La reprise se confirme au milieu d’une baisse des investissements extérieurs. Les ténors taïwanais de l’assemblage high-tech cherchent des alternatives à la Chine

A un peu plus de cinq mois de la sortie abrupte du confinement total, le paysage de l’économie chinoise reste contrasté. A l’étage macro-économique, le FMI estime qu’au cours des cinq prochaines années, la Chine continuera d’être le principal moteur de la croissance globale à hauteur de 22,6%, contre seulement 11,3% pour les États-Unis.

Les plus importants signaux de ce dynamisme global sont, malgré le ralentissement général des échanges, un excédent commercial sans équivalent dans le monde à plus de 876 Mds de $ en 2022 et la puissance des investissements vers l’extérieur, depuis vingt ans, en moyenne à plus de 150 Mds de $ annuels, n°2 mondial derrière les États-Unis à 300 Mds.

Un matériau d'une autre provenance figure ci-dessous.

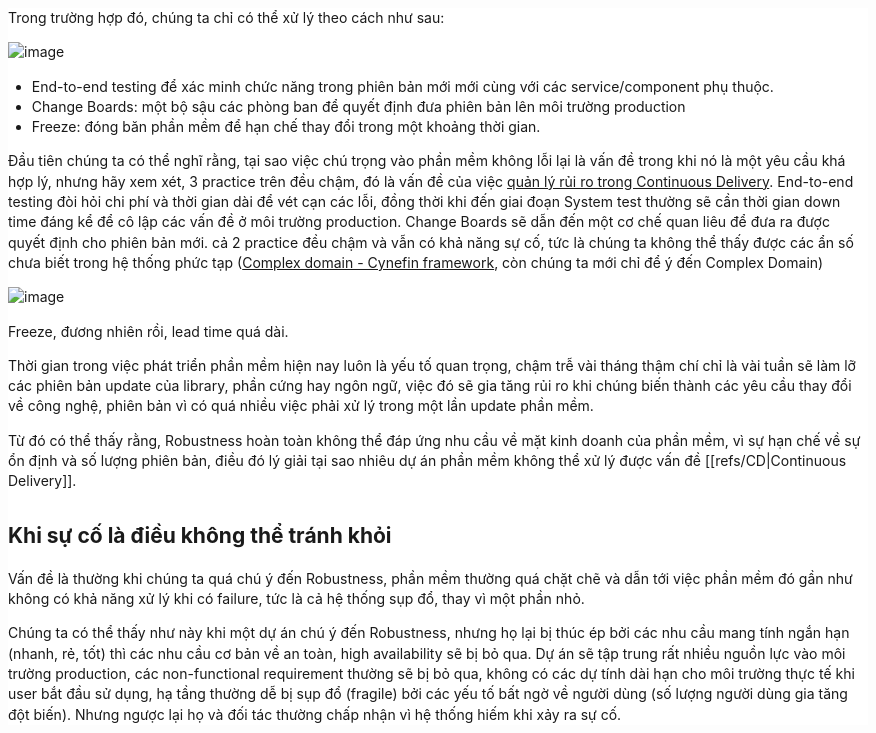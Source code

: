 Trong trường hợp đó, chúng ta chỉ có thể xử lý theo cách như sau:

![image](https://cdn-media-1.freecodecamp.org/images/2hCjNrylujhop6fe8MXH7vzINh0ek6eqCRqh)

* End-to-end testing để xác minh chức năng trong phiên bản mới mới cùng với các service/component phụ thuộc.
* Change Boards: một bộ sậu các phòng ban để quyết định đưa phiên bản lên môi trường production
* Freeze: đóng băn phần mềm để hạn chế thay đổi trong một khoảng thời gian.

Đầu tiên chúng ta có thể nghĩ rằng, tại sao việc chú trọng vào phần mềm không lỗi lại là vấn đề trong khi nó là một yêu
cầu khá hợp lý, nhưng hãy xem xét, 3 practice trên đều chậm, đó là vấn đề của
việc [quản lý rủi ro trong Continuous Delivery](https://continuousdelivery.com/2013/08/risk-management-theatre/).
End-to-end testing đòi hỏi chi phí và thời gian dài để vét cạn các lỗi, đồng thời khi đến giai đoạn System test thường
sẽ cần thời gian down time đáng kể để cô lập các vấn đề ở môi trường production. Change Boards sẽ dẫn đến một cơ chế
quan liêu để đưa ra được quyết định cho phiên bản mới. cả 2 practice đều chậm và vẫn có khả năng sự cố, tức là chúng ta
không thể thấy được các ẩn số chưa biết trong hệ thống phức
tạp ([Complex domain - Cynefin framework](https://en.wikipedia.org/wiki/Cynefin_framework#Complex),
còn chúng ta mới chỉ để ý đến Complex Domain)

![image](https://upload.wikimedia.org/wikipedia/commons/thumb/f/f7/Cynefin_framework_by_Edwin_Stoop.jpg/2560px-Cynefin_framework_by_Edwin_Stoop.jpg)

Freeze, đương nhiên rồi, lead time quá dài.

Thời gian trong việc phát triển phần mềm hiện nay luôn là yếu tố quan trọng, chậm trễ vài tháng thậm chí chỉ là vài tuần
sẽ làm lỡ các phiên bản update của library, phần cứng hay ngôn ngữ, việc đó sẽ gia tăng rủi ro khi chúng biến thành các
yêu cầu thay đổi về công nghệ, phiên bản vì có quá nhiều việc phải xử lý trong một lần update phần mềm.

Từ đó có thể thấy rằng, Robustness hoàn toàn không thể đáp ứng nhu cầu về mặt kinh doanh của phần mềm, vì sự hạn chế về
sự ổn định và số lượng phiên bản, điều đó lý giải tại sao nhiêu dự án phần mềm không thể xử lý được vấn đề [[refs/CD|Continuous
Delivery]].

## Khi sự cố là điều không thể tránh khỏi

Vấn đề là thường khi chúng ta quá chú ý đến Robustness, phần mềm thường quá chặt chẽ và dẫn tới việc phần mềm đó gần như
không có khả năng xử lý khi có failure, tức là cả hệ thống sụp đổ, thay vì một phần nhỏ.

Chúng ta có thể thấy như này khi một dự án chú ý đến Robustness, nhưng họ lại bị thúc ép bởi các nhu cầu mang tính ngắn
hạn (nhanh, rẻ, tốt) thì các nhu cầu cơ bản về an toàn, high availability sẽ bị bỏ qua. Dự án sẽ tập trung rất nhiều
nguồn lực vào môi trường production, các non-functional requirement thường sẽ bị bỏ qua, không có các dự tính dài hạn
cho môi trường thực tế khi user bắt đầu sử dụng, hạ tầng thường dễ bị sụp đổ (fragile) bởi các yếu tố bất ngờ về người
dùng (số lượng người dùng gia tăng đột biến). Nhưng ngược lại họ và đối tác thường chấp nhận vì hệ thống hiếm khi xảy ra
sự cố.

Alors que le ralentissement de la demande occidentale pèse sur les termes de l’échange et les revenus du pays, la consommation intérieure donne des signes de reprise.

Début mai, la fréquentation des restaurants, le nombre de voyages en Chine de « la semaine d’or » qui a atteint 274 millions (+19% par rapport à 2019) ayant dépassé le chiffres pré-pandémiques, sont des indicateurs nets d’une vigoureuse relance de la consommation. Activée par l’accumulation de 2600 Mds de $ d’épargne forcée durant les trois années de blocage confiné, elle pourrait tirer dans son sillage une envolée du pourcentage des services dans le PIB.

Un autre point fort évoqué par QC depuis deux années est la puissance de la filière des véhicules tout électrique et hybrides, portée par les avantages des « terres rares » et du secteur des batteries.

Le fer de lance industriel des véhicules électriques.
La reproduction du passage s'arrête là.